Arrhythmic periods of heavy rains and intense droughts cut production by a quarter in 2021, and we haven’t seen 2019 numbers since. A fuel shortage slowed cherry and parchment delivery in-country and milled coffee out. Export fees rocketed by nearly 350%. A new president took office in 2020 and immediately nationalized all washing stations. The coffee we previously purchased was lost to bulk blending while exporters and cooperatives were dissolving and fleeing. Our buying options had narrowed.

Masha Washing Station

Fortunately, we met Greenco in 2021. We rely on this trusted exporter, composed of locals passionate about their country and the 60,000+ producers they serve. In addition to focusing on quality processing to help find the best price for coffee, they run many programs across the communities where they purchase cherries.

Learn more about their work here.

According to their reports, the most recent harvest seems to have had higher yields, and we’ve contracted exceptional coffees from 10 washing stations. High demand, more favorable weather (still slightly less rain than usual), and strict processing were reflected in tangible results—farmers saw their average cherry price increase by 18% in 2024 compared to the year prior. Hopefully, this signifies an upward trend for the coming spring harvest.

History is a Teacher

History tends to repeat itself in Burundi. Any year may bring inconsistent seasonality, new policies or governance, fuel shortages, and more. Every power shift has turned the coffee industry on its head while Western powers have ignored, under-supported, or exploited Burundi. Smallholder farmers, who comprise 80% of the population, suffer most from this volatility. 87% of the country’s citizens live below the World Bank’s poverty line. Approximately 600,000 smallholder coffee farmers, 95% in poverty, each cultivate an average of 200 trees on 0.12 hectares.

When we asked Claudia what makes Burundian coffees distinct, though, she specified:

“Amazing body with orange or citrus notes, almond, and very chocolaty.

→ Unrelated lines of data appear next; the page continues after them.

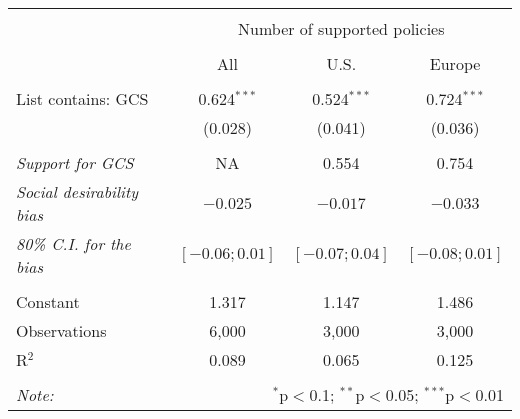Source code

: 
\begin{tabular}{@{\extracolsep{5pt}}lccc} 
\\[-1.8ex]\hline 
\hline \\[-1.8ex] 
 & \multicolumn{3}{c}{Number of supported policies} \\ 
\cline{2-4} 
\\[-1.8ex] & All & U.S. & Europe \\ 
\hline \\[-1.8ex] 
 List contains: GCS & 0.624$^{***}$ & 0.524$^{***}$ & 0.724$^{***}$ \\ 
  & (0.028) & (0.041) & (0.036) \\ 
\hline  \\[-1.8ex] \textit{Support for GCS} & NA  &  0.554  &  0.754 \\
\textit{Social desirability bias} & \textit{$ -0.025 $} & \textit{$ -0.017 $} & \textit{$ -0.033 $}\\
\textit{80\% C.I. for the bias} & \textit{ $[ -0.06 ; 0.01 ]$ } & \textit{ $[ -0.07 ; 0.04 ]$} & \textit{ $[ -0.08 ; 0.01 ]$}\\
 \hline \\[-1.8ex] 
Constant & 1.317 & 1.147 & 1.486 \\ 
Observations & 6,000 & 3,000 & 3,000 \\ 
R$^{2}$ & 0.089 & 0.065 & 0.125 \\ 
\hline 
\hline \\[-1.8ex] 
\textit{Note:}  & \multicolumn{3}{r}{$^{*}$p$<$0.1; $^{**}$p$<$0.05; $^{***}$p$<$0.01} \\ 
\end{tabular}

Tropical jammy notes and floral, with a long aftertaste. Very balanced and uniform coffees, great in espresso as well as filter. I just love them.”

-Claudia Bellinzoni

Masha Washing Station

She loves visiting, too. Reflecting on past sourcing trips, she described:

“When you arrive at washing stations, they sometimes organize beautiful traditional dances with drummers. People are very welcoming, like in the rest of Africa. The landscape, the country, the hills, the light, the weather…it’s just so beautiful.”

-Claudia Bellinzoni

Sehe Washing Station, 2018

The flavor profile reflects the land’s beauty, the individuals who cultivate it, and the exporter supporting it, regardless of socio-political circumstances. If you’ve had coffee from here, it has likely left its imprint on you. Our history with Burundi taught us that the cup has always been distinct, but support for the grower has not been. That’s why we’ll always source coffee from Burundi, seeking progress, as grateful for this year’s import as we were for the first one in 2006.

The currently afloat coffees come from ten Greenco washing stations and were divided among our three global offices.